## Aim of the exercise
The lines to extract begin at the one containing "Each week I'll" and run to the end of the listing; set them down exactly and alone.

## Dataset extract

:::

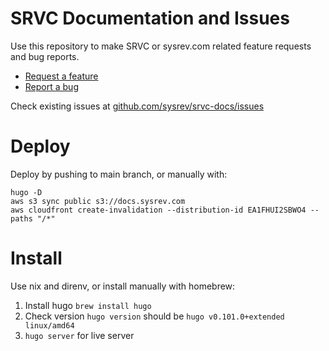 # SRVC Documentation and Issues
Use this repository to make SRVC or sysrev.com related feature requests and bug reports.

* [Request a feature](https://github.com/sysrev/srvc-docs/issues/new)  
* [Report a bug](https://github.com/sysrev/srvc-docs/issues/new)

Check existing issues at [github.com/sysrev/srvc-docs/issues](https://github.com/sysrev/srvc-docs/issues)

# Deploy

Deploy by pushing to main branch, or manually with:

```
hugo -D
aws s3 sync public s3://docs.sysrev.com
aws cloudfront create-invalidation --distribution-id EA1FHUI2SBWO4 --paths "/*"
```

# Install

Use nix and direnv, or install manually with homebrew:

1. Install hugo `brew install hugo`
2. Check version `hugo version` should be `hugo v0.101.0+extended linux/amd64`
3. `hugo server` for live server
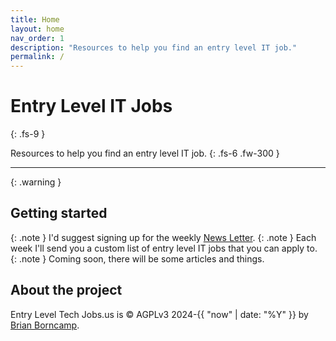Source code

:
 ```yaml
---
title: Home
layout: home
nav_order: 1
description: "Resources to help you find an entry level IT job."
permalink: /
---
```


# Entry Level IT Jobs
{: .fs-9 }

Resources to help you find an entry level IT job.
{: .fs-6 .fw-300 }

---

{: .warning }


## Getting started
{: .note }
I'd suggest signing up for the weekly [News Letter](./newsletter/). 
{: .note }
Each week I'll send you a custom list of entry level IT jobs that you can apply to. 
{: .note }
Coming soon, there will be some articles and things.

## About the project

Entry Level Tech Jobs.us is &copy; AGPLv3 2024-{{ "now" | date: "%Y" }} by [Brian Borncamp](https://borncamp.github.io).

:::

## Result of this task
Each week I'll send you a custom list of entry level IT jobs that you can apply to. 
{: .note }
Coming soon, there will be some articles and things.

## About the project

Entry Level Tech Jobs.us is &copy; AGPLv3 2024-{{ "now" | date: "%Y" }} by [Brian Borncamp](https://borncamp.github.io).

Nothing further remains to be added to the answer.